I can’t believe my friend died yesterday from cancer at 10:55 am. We had such a special bond between us. I met him in the hospital and we forged an unbreakable bond. It just goes to show, life is so fragile and we shouldn’t take things for granted.
Eddy and I met at the hospital. Our friendship was a unique story. I would watch in the afternoons, as other neighbors in the ward would walk up and down the hall. I watched in envy, as at that time, I was too weak to do anything. I was able to lean in a chair with wheels, but not healthy enough to use a wheelchair myself. Even to be rolled into the corridor or to sit still in the chair was so painful.
I had been admitted for spinal injury. No one ever knew if I ever had a chance to get out. The pain was immense red hot stabbing pain, burning the whole of my back, down through my legs, and back again. I couldn’t move no matter hard I tried to. Nerve pain is the worst pain I’ve ever felt in my life. To top it off, this type of pain confuses signals to the brain. My mind was willing, but the body would fail.
Sitting in the corridor I saw other patients walk up and down the hall. Particularly one patient caught my eye. He walked originally three times a day, reducing it to two times a day, to eventually once a day, to nothing. He was a fighter and my accountability buddy. I looked at him in envy and said, “ I’ll be so happy if one day I can walk like you.” He replied, “ You got to try everyday to move, and eventually you will move. Even if it’s not a lot, you must try.”
The times in the hospital were the hardest times for both of us. Our friendship was cruel in the way that I hated to see myself improve, as he got weaker. As my pain slowly went away, his grew stronger. As I learnt to move and eventually walk, he slowed down and became stagnant. There were so many times we were depressed, but motivated each other and uplifted each other. From exercising to eating, we made sure the other person was doing it. We wanted to see good done for the other person.

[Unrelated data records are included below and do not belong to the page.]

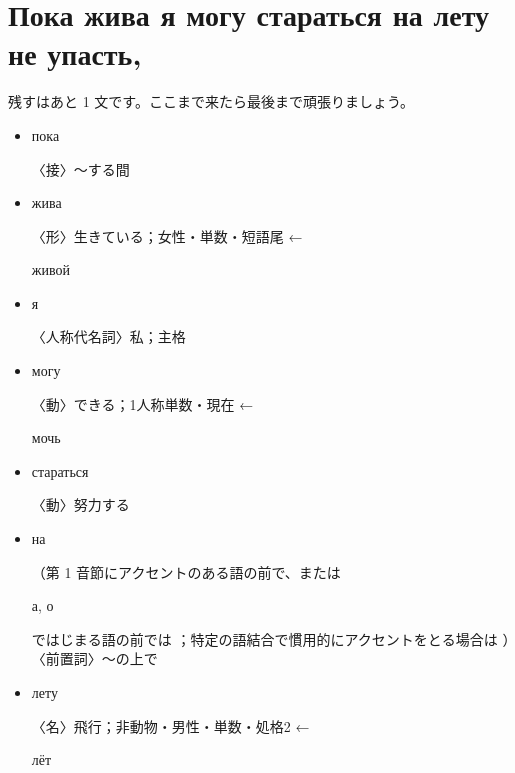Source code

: \documentclass[12pt]{ltjsarticle}
\begin{document}
\section{Пока жива я могу стараться на лету не упасть,}
残すはあと 1 文です。ここまで来たら最後まで頑張りましょう。
\begin{itemize}
    \item \begin{russian}пока\end{russian}  〈接〉〜する間
    \item \begin{russian}жива\end{russian}  〈形〉生きている；女性・単数・短語尾 ← \begin{russian}живой\end{russian} 
    \item \begin{russian}я\end{russian}  〈人称代名詞〉私；主格
    \item \begin{russian}могу\end{russian}   〈動〉できる；1人称単数・現在 ← \begin{russian}мочь\end{russian} 
    \item \begin{russian}стараться\end{russian}  〈動〉努力する
    \item \begin{russian}на\end{russian}  （第 1 音節にアクセントのある語の前で、または \begin{russian}а, о\end{russian} ではじまる語の前では ；特定の語結合で慣用的にアクセントをとる場合は ）〈前置詞〉〜の上で
    \item \begin{russian}лету\end{russian}  〈名〉飛行；非動物・男性・単数・処格2 ← \begin{russian}лёт\end{russian} 

\end{itemize}
\end{document}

Our friendship was an unlikely friendship too, it felt like Tuesdays with Morrie. Though our journeys were different, we connected through our struggles. He was in his late 50s, as I had just turned 24 when I met him, and now 25. Our friendship lasted over a year, he came one month after I had arrived. More over when we first met, we spoke to each other in Cantonese, and then laughed when we found out that it was neither of our native tongues. After digging deeper, I found out he was Taiwanese, and so we conversed in Mandarin, that was so much easier than Cantonese for both of us.

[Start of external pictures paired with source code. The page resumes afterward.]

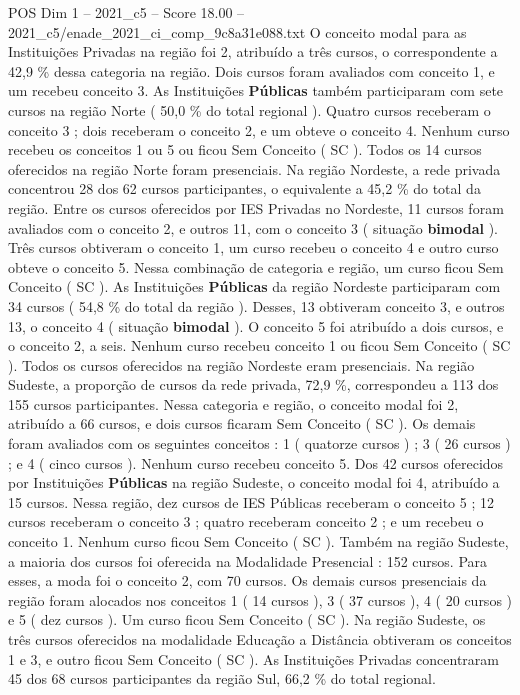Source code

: \begin{textsample}{POS Dim 1 – 2021\_c5 – Score 18.00 – 2021\_c5/enade\_2021\_ci\_comp\_9c8a31e088.txt}
O conceito modal para as Instituições Privadas na região foi 2, atribuído a três cursos, o correspondente a 42,9 \% dessa categoria na região.
Dois cursos foram avaliados com conceito 1, e um recebeu conceito 3.
As Instituições \textbf{Públicas} também participaram com sete cursos na região Norte ( 50,0 \% do total regional ).
Quatro cursos receberam o conceito 3 ; dois receberam o conceito 2, e um obteve o conceito 4.
Nenhum curso recebeu os conceitos 1 ou 5 ou ficou Sem Conceito ( SC ).
Todos os 14 cursos oferecidos na região Norte foram presenciais.
Na região Nordeste, a rede privada concentrou 28 dos 62 cursos participantes, o equivalente a 45,2 \% do total da região.
Entre os cursos oferecidos por IES Privadas no Nordeste, 11 cursos foram avaliados com o conceito 2, e outros 11, com o conceito 3 ( situação \textbf{bimodal} ).
Três cursos obtiveram o conceito 1, um curso recebeu o conceito 4 e outro curso obteve o conceito 5.
Nessa combinação de categoria e região, um curso ficou Sem Conceito ( SC ).
As Instituições \textbf{Públicas} da região Nordeste participaram com 34 cursos ( 54,8 \% do total da região ).
Desses, 13 obtiveram conceito 3, e outros 13, o conceito 4 ( situação \textbf{bimodal} ).
O conceito 5 foi atribuído a dois cursos, e o conceito 2, a seis.
Nenhum curso recebeu conceito 1 ou ficou Sem Conceito ( SC ).
Todos os cursos oferecidos na região Nordeste eram presenciais.
Na região Sudeste, a proporção de cursos da rede privada, 72,9 \%, correspondeu a 113 dos 155 cursos participantes.
Nessa categoria e região, o conceito modal foi 2, atribuído a 66 cursos, e dois cursos ficaram Sem Conceito ( SC ).
Os demais foram avaliados com os seguintes conceitos : 1 ( quatorze cursos ) ; 3 ( 26 cursos ) ; e 4 ( cinco cursos ).
Nenhum curso recebeu conceito 5.
Dos 42 cursos oferecidos por Instituições \textbf{Públicas} na região Sudeste, o conceito modal foi 4, atribuído a 15 cursos.
Nessa região, dez cursos de IES Públicas receberam o conceito 5 ; 12 cursos receberam o conceito 3 ; quatro receberam conceito 2 ; e um recebeu o conceito 1.
Nenhum curso ficou Sem Conceito ( SC ).
Também na região Sudeste, a maioria dos cursos foi oferecida na Modalidade Presencial : 152 cursos.
Para esses, a moda foi o conceito 2, com 70 cursos.
Os demais cursos presenciais da região foram alocados nos conceitos 1 ( 14 cursos ), 3 ( 37 cursos ), 4 ( 20 cursos ) e 5 ( dez cursos ).
Um curso ficou Sem Conceito ( SC ).
Na região Sudeste, os três cursos oferecidos na modalidade Educação a Distância obtiveram os conceitos 1 e 3, e outro ficou Sem Conceito ( SC ).
As Instituições Privadas concentraram 45 dos 68 cursos participantes da região Sul, 66,2 \% do total regional.

\end{textsample}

Life is such that we never know what’s around the corner. I didn’t want the inevitable to happen for he was sick. I wanted to believe, that somehow he could pull through no matter what.
When I was discharged from the hospital, we still were very much in contact. We called each other, and I would visit him almost every time after I went to physiotherapy. This one time I visited him in the chemotherapy room, I didn’t know it was going to be my last time seeing him in person. His wife was very excited and told me I had to hear some good news from Eddy, himself. This was the first time and only time we shared a meal together. He told me he had found a transplant and was going to leave for Taiwan. I immediately congratulated and cheered him with our pesto-flavoured pizza.

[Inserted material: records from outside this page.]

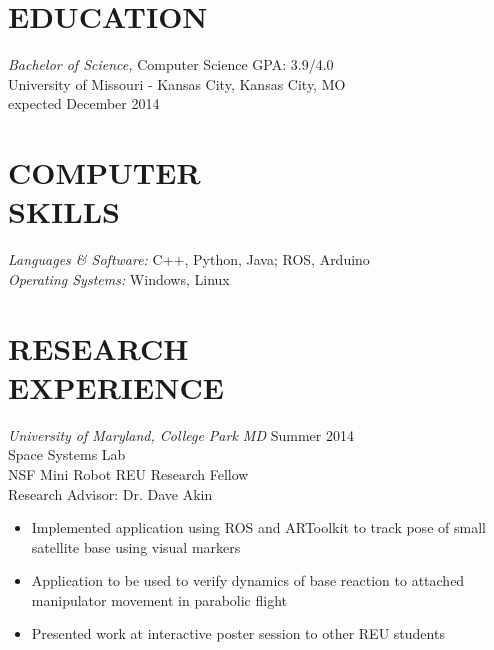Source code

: \documentclass[line,margin]{res}
\begin{document}
\address{\hfill (913)235-1070 \textbar \textbar \hspace{1 mm}  victoria.chen.wu@gmail.com \textbar \textbar \hspace{1 mm} github.com/vptarmigan} 

 
\begin{resume}
 
\section{EDUCATION} {\sl Bachelor of Science,} Computer Science	\hfill GPA: 3.9/4.0\\
                University of Missouri - Kansas City, Kansas City, MO \\
                expected December 2014 
\section{COMPUTER \\ SKILLS} {\sl Languages \& Software:} 
		C++, Python, Java; ROS, Arduino \\
                {\sl Operating Systems:} Windows, Linux 
\section {RESEARCH \\ EXPERIENCE}
		{\sl University of Maryland, College Park MD}  \hfill  Summer 2014\\
		Space Systems Lab\\
		NSF Mini Robot REU Research Fellow \\
		Research Advisor: Dr. Dave Akin 
                 \begin{itemize}[leftmargin=5mm]  \itemsep -2pt %
		 \item Implemented application using ROS and ARToolkit to track pose of small satellite base using visual markers
		 \item Application to be used to verify dynamics of base reaction to attached manipulator movement in parabolic flight 
		 \item Presented work at interactive poster session to other REU students
         \end{itemize} 
		

\end{resume}
\end{document}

Life is full of ups and downs. It is our choice to do how we see fit.
If I learnt anything from Eddy, it was this piece of advice from an honest man, “ Such is life. This is life. We must try bit by bit to do what we can, with the situation we’re in… if you try everyday, then you’ll for sure accomplish it.” With these encouraging words I try everyday.
What are you doing everyday to better yourself?